Blogger: Wendy Lawton
One of my treasures is The Writer’s Desk, a book of duotone photographs of writers in their private workspaces taken by renowned author photographer, Jill Krementz. Next to each photograph is a paragraph or two written by each writer talking about how they do what they do. Krementz features fifty-five authors, including her husband, the late Kurt Vonnegut.
The photographs tell us more about the writers than the words ever could. For instance, Krementz captured that unforgettable Eudora Welty profile in 1972, against a sunny window as Miss Eudora sits at her desk in the bedroom typing on a manual typewriter. We can see the foot of her unmade bed– billows of white linen. Eudora Welty confessed that she rose early each day, got a cup of coffee and breakfast and settled in to work, hoping not to be interrupted for the whole day.
The photograph of Saul Bellow, taken in 1995, shows him standing at a drafting table, writing in longhand on a pad of paper. He said, “I feel that art has something to do with the achievement of stillness in the midst of chaos. A stillness which characterizes prayer, too, and the eye of the storm. I think that art has something to do with an arrest of attention in the midst of distraction.”
Dorothy West, one of the members of the Harlem Renaissance, sits on a plastic lawn chair in front of a bulletin board overflowing with notes and a delightful fluttering hodge-podge of papers. She says, “I’m a writer. I don’t cook and I don’t clean. . . Dear child, this place is a mess– my papers are everywhere. It would be exhausting to clean up.”
John Irving leans back in a leather chair, hands steepled in thought. His office is organized and spacious with a wall of windows looking out on the Vermont landscape. His writing habits? He says that he has no routine but is compulsive about writing. In the beginning of a book, the work is tedious and exacting, and he only works two or three hours a day. In the middle, he gallops, writing “eight, nine, twelve hours, seven days a week.” Then as he nears the end, he goes back to those two- to three-hour days. He says, “Finishing, like beginning is more careful work.”

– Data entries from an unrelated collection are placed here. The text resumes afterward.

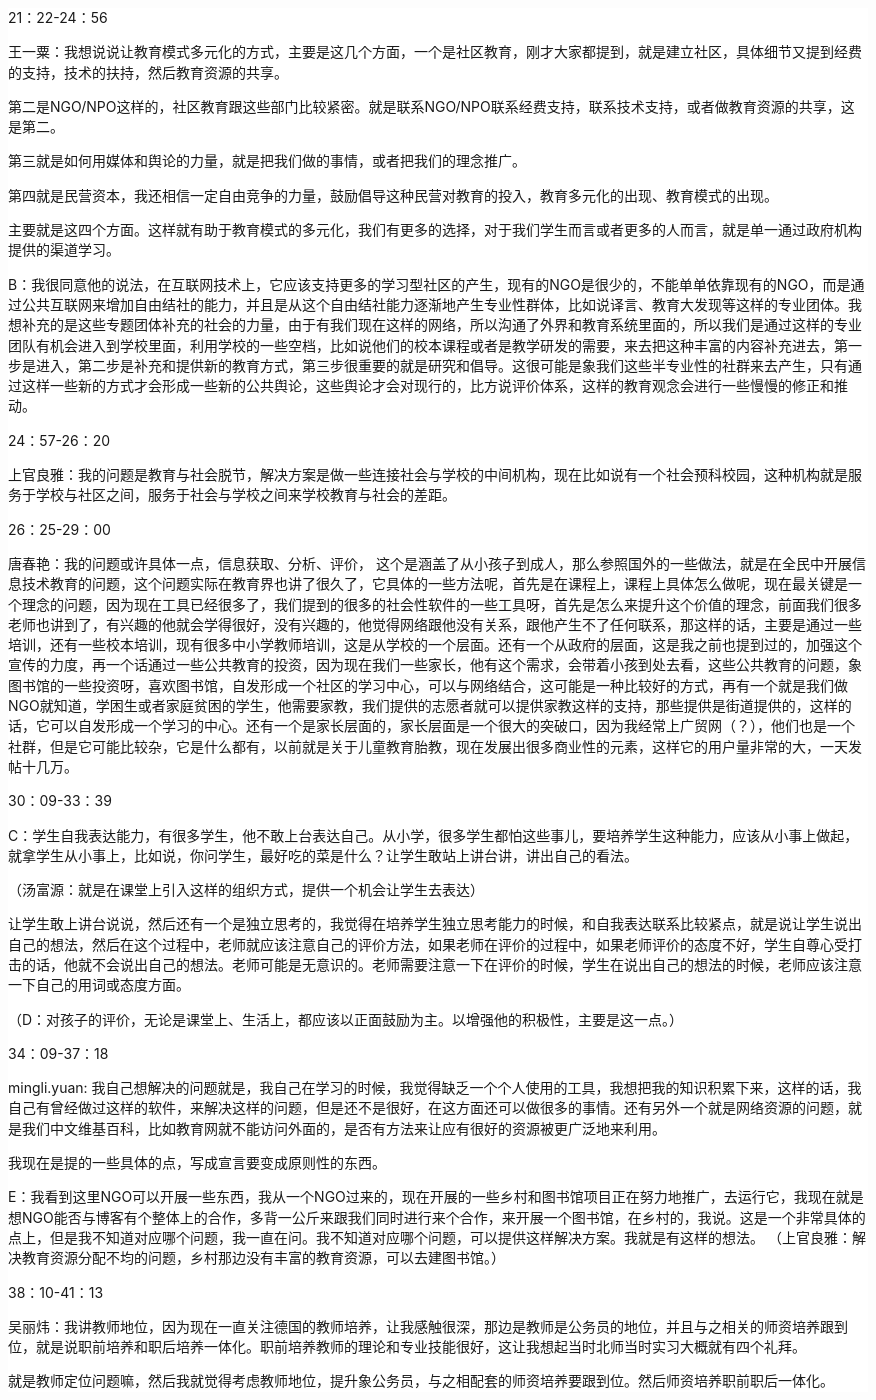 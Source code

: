 21：22-24：56

王一粟：我想说说让教育模式多元化的方式，主要是这几个方面，一个是社区教育，刚才大家都提到，就是建立社区，具体细节又提到经费的支持，技术的扶持，然后教育资源的共享。

第二是NGO/NPO这样的，社区教育跟这些部门比较紧密。就是联系NGO/NPO联系经费支持，联系技术支持，或者做教育资源的共享，这是第二。

第三就是如何用媒体和舆论的力量，就是把我们做的事情，或者把我们的理念推广。

第四就是民营资本，我还相信一定自由竞争的力量，鼓励倡导这种民营对教育的投入，教育多元化的出现、教育模式的出现。

主要就是这四个方面。这样就有助于教育模式的多元化，我们有更多的选择，对于我们学生而言或者更多的人而言，就是单一通过政府机构提供的渠道学习。

B：我很同意他的说法，在互联网技术上，它应该支持更多的学习型社区的产生，现有的NGO是很少的，不能单单依靠现有的NGO，而是通过公共互联网来增加自由结社的能力，并且是从这个自由结社能力逐渐地产生专业性群体，比如说译言、教育大发现等这样的专业团体。我想补充的是这些专题团体补充的社会的力量，由于有我们现在这样的网络，所以沟通了外界和教育系统里面的，所以我们是通过这样的专业团队有机会进入到学校里面，利用学校的一些空档，比如说他们的校本课程或者是教学研发的需要，来去把这种丰富的内容补充进去，第一步是进入，第二步是补充和提供新的教育方式，第三步很重要的就是研究和倡导。这很可能是象我们这些半专业性的社群来去产生，只有通过这样一些新的方式才会形成一些新的公共舆论，这些舆论才会对现行的，比方说评价体系，这样的教育观念会进行一些慢慢的修正和推动。

24：57-26：20

上官良雅：我的问题是教育与社会脱节，解决方案是做一些连接社会与学校的中间机构，现在比如说有一个社会预科校园，这种机构就是服务于学校与社区之间，服务于社会与学校之间来学校教育与社会的差距。

26：25-29：00

唐春艳：我的问题或许具体一点，信息获取、分析、评价， 这个是涵盖了从小孩子到成人，那么参照国外的一些做法，就是在全民中开展信息技术教育的问题，这个问题实际在教育界也讲了很久了，它具体的一些方法呢，首先是在课程上，课程上具体怎么做呢，现在最关键是一个理念的问题，因为现在工具已经很多了，我们提到的很多的社会性软件的一些工具呀，首先是怎么来提升这个价值的理念，前面我们很多老师也讲到了，有兴趣的他就会学得很好，没有兴趣的，他觉得网络跟他没有关系，跟他产生不了任何联系，那这样的话，主要是通过一些培训，还有一些校本培训，现有很多中小学教师培训，这是从学校的一个层面。还有一个从政府的层面，这是我之前也提到过的，加强这个宣传的力度，再一个话通过一些公共教育的投资，因为现在我们一些家长，他有这个需求，会带着小孩到处去看，这些公共教育的问题，象图书馆的一些投资呀，喜欢图书馆，自发形成一个社区的学习中心，可以与网络结合，这可能是一种比较好的方式，再有一个就是我们做NGO就知道，学困生或者家庭贫困的学生，他需要家教，我们提供的志愿者就可以提供家教这样的支持，那些提供是街道提供的，这样的话，它可以自发形成一个学习的中心。还有一个是家长层面的，家长层面是一个很大的突破口，因为我经常上广贸网（？），他们也是一个社群，但是它可能比较杂，它是什么都有，以前就是关于儿童教育胎教，现在发展出很多商业性的元素，这样它的用户量非常的大，一天发帖十几万。

30：09-33：39

C：学生自我表达能力，有很多学生，他不敢上台表达自己。从小学，很多学生都怕这些事儿，要培养学生这种能力，应该从小事上做起，就拿学生从小事上，比如说，你问学生，最好吃的菜是什么？让学生敢站上讲台讲，讲出自己的看法。

（汤富源：就是在课堂上引入这样的组织方式，提供一个机会让学生去表达）

让学生敢上讲台说说，然后还有一个是独立思考的，我觉得在培养学生独立思考能力的时候，和自我表达联系比较紧点，就是说让学生说出自己的想法，然后在这个过程中，老师就应该注意自己的评价方法，如果老师在评价的过程中，如果老师评价的态度不好，学生自尊心受打击的话，他就不会说出自己的想法。老师可能是无意识的。老师需要注意一下在评价的时候，学生在说出自己的想法的时候，老师应该注意一下自己的用词或态度方面。

（D：对孩子的评价，无论是课堂上、生活上，都应该以正面鼓励为主。以增强他的积极性，主要是这一点。）

34：09-37：18

mingli.yuan: 我自己想解决的问题就是，我自己在学习的时候，我觉得缺乏一个个人使用的工具，我想把我的知识积累下来，这样的话，我自己有曾经做过这样的软件，来解决这样的问题，但是还不是很好，在这方面还可以做很多的事情。还有另外一个就是网络资源的问题，就是我们中文维基百科，比如教育网就不能访问外面的，是否有方法来让应有很好的资源被更广泛地来利用。

我现在是提的一些具体的点，写成宣言要变成原则性的东西。


E：我看到这里NGO可以开展一些东西，我从一个NGO过来的，现在开展的一些乡村和图书馆项目正在努力地推广，去运行它，我现在就是想NGO能否与博客有个整体上的合作，多背一公斤来跟我们同时进行来个合作，来开展一个图书馆，在乡村的，我说。这是一个非常具体的点上，但是我不知道对应哪个问题，我一直在问。我不知道对应哪个问题，可以提供这样解决方案。我就是有这样的想法。
（上官良雅：解决教育资源分配不均的问题，乡村那边没有丰富的教育资源，可以去建图书馆。）

38：10-41：13

吴丽炜：我讲教师地位，因为现在一直关注德国的教师培养，让我感触很深，那边是教师是公务员的地位，并且与之相关的师资培养跟到位，就是说职前培养和职后培养一体化。职前培养教师的理论和专业技能很好，这让我想起当时北师当时实习大概就有四个礼拜。

就是教师定位问题嘛，然后我就觉得考虑教师地位，提升象公务员，与之相配套的师资培养要跟到位。然后师资培养职前职后一体化。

Stephen King, in a photograph taken in 1995, has his feet up on his desk, writing on a pad balanced on his lap. His corgi sits under his chair, looking straight at the camera. The room has piles and piles of books and files on every surface. His style? “I don’t take notes; I don’t outline; I don’t do anything like that. I just flail away at the [#@*#!] thing. . . I’m a salami writer. I try to write good salami, but salami is salami. You can’t sell it as caviar.”
I have to confess, I love looking at writers’ workspaces. It gives us an insight into their habits and who they really are as people.
We’ve talked about our workspaces before but this time tell us, if you will, what your office reveals? What does your work environment say about you the writer? How about you, the person? Just as these authors did, draw a scene for us with pets and kids and whatever else comprises your workspace.